#### SUPPLIED DATA:
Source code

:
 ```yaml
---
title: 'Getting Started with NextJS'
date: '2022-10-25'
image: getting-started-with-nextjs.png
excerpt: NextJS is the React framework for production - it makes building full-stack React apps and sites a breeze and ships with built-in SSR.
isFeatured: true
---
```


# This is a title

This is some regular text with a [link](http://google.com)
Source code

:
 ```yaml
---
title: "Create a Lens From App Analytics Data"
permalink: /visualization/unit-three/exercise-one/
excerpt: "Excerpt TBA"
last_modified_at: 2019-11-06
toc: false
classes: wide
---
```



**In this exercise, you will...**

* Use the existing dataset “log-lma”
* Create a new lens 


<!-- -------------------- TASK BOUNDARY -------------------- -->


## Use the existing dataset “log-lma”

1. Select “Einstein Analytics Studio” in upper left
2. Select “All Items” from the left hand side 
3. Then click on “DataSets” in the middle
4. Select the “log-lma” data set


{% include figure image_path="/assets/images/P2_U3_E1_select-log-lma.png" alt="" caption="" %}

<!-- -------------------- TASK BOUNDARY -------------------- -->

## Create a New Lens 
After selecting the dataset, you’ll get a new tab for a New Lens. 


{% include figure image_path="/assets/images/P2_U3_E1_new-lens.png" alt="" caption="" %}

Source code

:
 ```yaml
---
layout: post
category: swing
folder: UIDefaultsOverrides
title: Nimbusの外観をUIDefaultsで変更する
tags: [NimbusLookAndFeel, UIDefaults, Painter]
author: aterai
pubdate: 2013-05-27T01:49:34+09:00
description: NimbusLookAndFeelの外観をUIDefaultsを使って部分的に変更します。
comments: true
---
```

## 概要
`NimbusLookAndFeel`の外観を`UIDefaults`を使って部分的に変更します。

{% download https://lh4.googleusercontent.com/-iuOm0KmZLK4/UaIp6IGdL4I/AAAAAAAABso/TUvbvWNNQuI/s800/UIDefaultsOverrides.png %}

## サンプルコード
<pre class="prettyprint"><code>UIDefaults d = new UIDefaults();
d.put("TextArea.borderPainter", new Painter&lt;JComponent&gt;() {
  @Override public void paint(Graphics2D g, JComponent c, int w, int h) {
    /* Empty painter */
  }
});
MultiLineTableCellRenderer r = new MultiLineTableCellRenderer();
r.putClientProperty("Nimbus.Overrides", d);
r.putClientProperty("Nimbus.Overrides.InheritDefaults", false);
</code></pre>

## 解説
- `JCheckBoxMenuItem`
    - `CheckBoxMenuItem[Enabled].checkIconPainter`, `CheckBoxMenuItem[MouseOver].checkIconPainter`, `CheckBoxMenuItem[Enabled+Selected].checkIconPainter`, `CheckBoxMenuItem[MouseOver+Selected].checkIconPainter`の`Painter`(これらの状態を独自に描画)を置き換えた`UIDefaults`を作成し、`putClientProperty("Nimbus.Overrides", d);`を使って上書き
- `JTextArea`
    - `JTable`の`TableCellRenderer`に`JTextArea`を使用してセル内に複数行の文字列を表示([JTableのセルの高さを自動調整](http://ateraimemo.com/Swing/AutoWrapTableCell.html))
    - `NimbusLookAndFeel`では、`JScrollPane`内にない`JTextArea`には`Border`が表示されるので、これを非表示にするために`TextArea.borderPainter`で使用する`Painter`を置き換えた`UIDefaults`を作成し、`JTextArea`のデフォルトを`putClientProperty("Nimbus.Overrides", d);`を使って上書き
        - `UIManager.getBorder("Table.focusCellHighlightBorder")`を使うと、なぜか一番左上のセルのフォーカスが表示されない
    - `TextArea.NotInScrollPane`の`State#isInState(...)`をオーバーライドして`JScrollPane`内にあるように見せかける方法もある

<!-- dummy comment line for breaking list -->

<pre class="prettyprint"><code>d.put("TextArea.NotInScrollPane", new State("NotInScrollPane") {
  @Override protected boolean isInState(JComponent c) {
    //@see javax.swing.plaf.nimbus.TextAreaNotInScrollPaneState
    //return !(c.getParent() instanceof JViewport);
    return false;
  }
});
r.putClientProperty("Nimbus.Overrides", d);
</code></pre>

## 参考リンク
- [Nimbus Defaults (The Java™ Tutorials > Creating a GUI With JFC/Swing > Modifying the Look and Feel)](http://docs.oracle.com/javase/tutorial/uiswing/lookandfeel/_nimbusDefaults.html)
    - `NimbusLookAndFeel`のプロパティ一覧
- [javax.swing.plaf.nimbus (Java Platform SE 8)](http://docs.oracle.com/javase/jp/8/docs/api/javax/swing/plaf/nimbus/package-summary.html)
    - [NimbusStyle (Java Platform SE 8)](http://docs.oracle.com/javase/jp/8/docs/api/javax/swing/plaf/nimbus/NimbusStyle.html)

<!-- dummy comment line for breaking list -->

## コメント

#### YOUR GOAL:
In the listing, how many lines hold "JTextArea"? Answer with a bare number.

#### EXERCISE SOLUTION:
3